Location: Prince of Wales Northern Heritage Centre (PWNHC) 

Time: Wednesday, November 20th 7:30pm to 9:30pm

Public Lecture Sponsored by Northwest Territories and Nunavut Association of Professional Engineers and Geoscientists (NAPEG).

Yukon’s fossil rush: Ice Age mammals from Canada’s north

Dr. Grant Zazula

Abstract

Since the great Klondike Gold Rush of 1898, scientists have worked with miners and First Nations people in Yukon Territory to study the incredible fossils of ice age mammals that are recovered from the North’s frozen ground. Bones, teeth and skulls of woolly mammoths, extinct camels and beavers the size of black bears help paint a picture of life in the ancient Arctic and how ecosystems have changed over the millennia as a result of climate change. In particular, the emerging fossil record of previous interglacial warm intervals reveals long term patterns of northward dispersals by North American mammals. The exceptional preservation of Yukon’s fossils are at the forefront of cutting-edge genetic research on the evolution and extinction of these fantastic beasts from the permafrost.

Biography

Grant is currently a Palaeontologist with the Government of Yukon, Department of Tourism and Culture. He completed a B.A. in Anthropology at the University of Alberta in 1999, with a focus on archaeology and earth sciences. In the summer of 1999, his professor Charles Schweger sent him to the remote village of Old Crow in northern Yukon for the summer and told him to “Come back with a thesis project!”, a summer which dramatically changed his life. In the end, Grant worked on a variety of stratigraphic sections, documenting the formation and chronology of regional late Pleistocene glacial lakes and later analysed pollen for paleoenvironmental reconstructions. That summer solidified his interests with interdisciplinary studies in the Pleistocene – combining geology, paleoecology, paleontology, and archaeology to develop robust reconstructions of life in the past.
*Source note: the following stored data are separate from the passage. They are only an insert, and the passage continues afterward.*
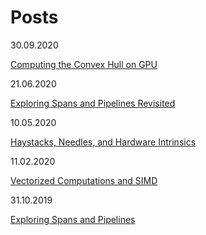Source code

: # Posts

30.09.2020

[Computing the Convex Hull on GPU](https://timiskhakov.github.io/posts/сomputing-the-convex-hull-on-gpu)

21.06.2020

[Exploring Spans and Pipelines Revisited](https://timiskhakov.github.io/posts/exploring-spans-and-pipelines-revisited)

10.05.2020

[Haystacks, Needles, and Hardware Intrinsics](https://timiskhakov.github.io/posts/haystacks-needles-and-hardware-intrinsics)

11.02.2020

[Vectorized Computations and SIMD](https://timiskhakov.github.io/posts/vectorized-computations-and-simd)

31.10.2019

[Exploring Spans and Pipelines](https://timiskhakov.github.io/posts/exploring-spans-and-pipelines)
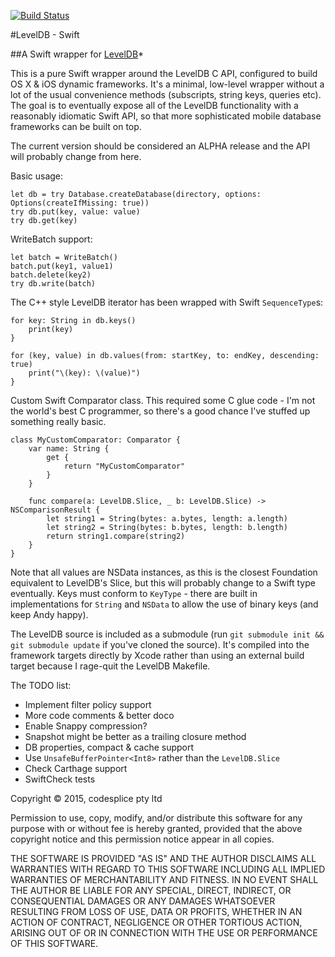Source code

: [![Build Status](https://travis-ci.org/emilwojtaszek/leveldb-swift.svg?branch=travis-ci)](https://travis-ci.org/emilwojtaszek/leveldb-swift)

#LevelDB - Swift

##A Swift wrapper for [LevelDB](https://github.com/google/leveldb)*

This is a pure Swift wrapper around the LevelDB C API, configured to build OS X & iOS dynamic frameworks. It's a minimal, low-level wrapper without a lot of the usual convenience methods (subscripts, string keys, queries etc). The goal is to eventually expose all of the LevelDB functionality with a reasonably idiomatic Swift API, so that more sophisticated mobile database frameworks can be built on top. 

The current version should be considered an ALPHA release and the API will probably change from here. 

Basic usage:

	let db = try Database.createDatabase(directory, options: Options(createIfMissing: true))
	try db.put(key, value: value)
	try db.get(key)

WriteBatch support:

	let batch = WriteBatch()
	batch.put(key1, value1)
	batch.delete(key2)
	try db.write(batch)

The C++ style LevelDB iterator has been wrapped with Swift `SequenceType`s:

	for key: String in db.keys()
		print(key)
	}
  
	for (key, value) in db.values(from: startKey, to: endKey, descending: true)
		print("\(key): \(value)")
	}
  

Custom Swift Comparator class. This required some C glue code - I'm not the world's best C programmer, so there's a good chance I've stuffed up something really basic.

	class MyCustomComparator: Comparator {
		var name: String {
			get {
				return "MyCustomComparator"
			}
		}
		
	    func compare(a: LevelDB.Slice, _ b: LevelDB.Slice) -> NSComparisonResult {
	        let string1 = String(bytes: a.bytes, length: a.length)
	        let string2 = String(bytes: b.bytes, length: b.length)
	        return string1.compare(string2)
	    }
	}

Note that all values are NSData instances, as this is the closest Foundation equivalent to LevelDB's Slice, but this will probably change to a Swift type eventually. Keys must conform to `KeyType` - there are built in implementations for `String` and `NSData` to allow the use of binary keys (and keep Andy happy).

The LevelDB source is included as a submodule (run `git submodule init && git submodule update` if you've cloned the source). It's compiled into the framework targets directly by Xcode rather than using an external build target because I rage-quit the LevelDB Makefile.

The TODO list:

* Implement filter policy support
* More code comments & better doco
* Enable Snappy compression?
* Snapshot might be better as a trailing closure method 
* DB properties, compact & cache support
* Use `UnsafeBufferPointer<Int8>` rather than the `LevelDB.Slice`
* Check Carthage support
* SwiftCheck tests


Copyright © 2015, codesplice pty ltd

Permission to use, copy, modify, and/or distribute this software for any purpose with or without fee is hereby granted, provided that the above copyright notice and this permission notice appear in all copies.

THE SOFTWARE IS PROVIDED "AS IS" AND THE AUTHOR DISCLAIMS ALL WARRANTIES WITH REGARD TO THIS SOFTWARE INCLUDING ALL IMPLIED WARRANTIES OF MERCHANTABILITY AND FITNESS. IN NO EVENT SHALL THE AUTHOR BE LIABLE FOR ANY SPECIAL, DIRECT, INDIRECT, OR CONSEQUENTIAL DAMAGES OR ANY DAMAGES WHATSOEVER RESULTING FROM LOSS OF USE, DATA OR PROFITS, WHETHER IN AN ACTION OF CONTRACT, NEGLIGENCE OR OTHER TORTIOUS ACTION, ARISING OUT OF OR IN CONNECTION WITH THE USE OR PERFORMANCE OF THIS SOFTWARE.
For Grant’s PhD, he studied with Rolf Mathewes in the department of Biological Sciences at Simon Fraser University where he worked on Pleistocene nests of arctic ground squirrels that were recovered from permafrost exposed at placer gold mines in the Klondike goldfields near Dawson City, Yukon. Plant material preserved in these nests provided an unprecedented record of local vegetation communities through the late Pleistocene. Soon after Grant defended his PhD in the fall of 2006 and started in his current position with the Government of Yukon where he oversees the Palaeontology Program, which is largely focused on the rich record of Pleistocene mammals that are recovered across the Yukon Territory. One of Grant’s main research interests is examining how Pleistocene mammals responded to past interglacial warming events as an analog to understanding the biogeographic shifts we are currently facing with contemporary climate change.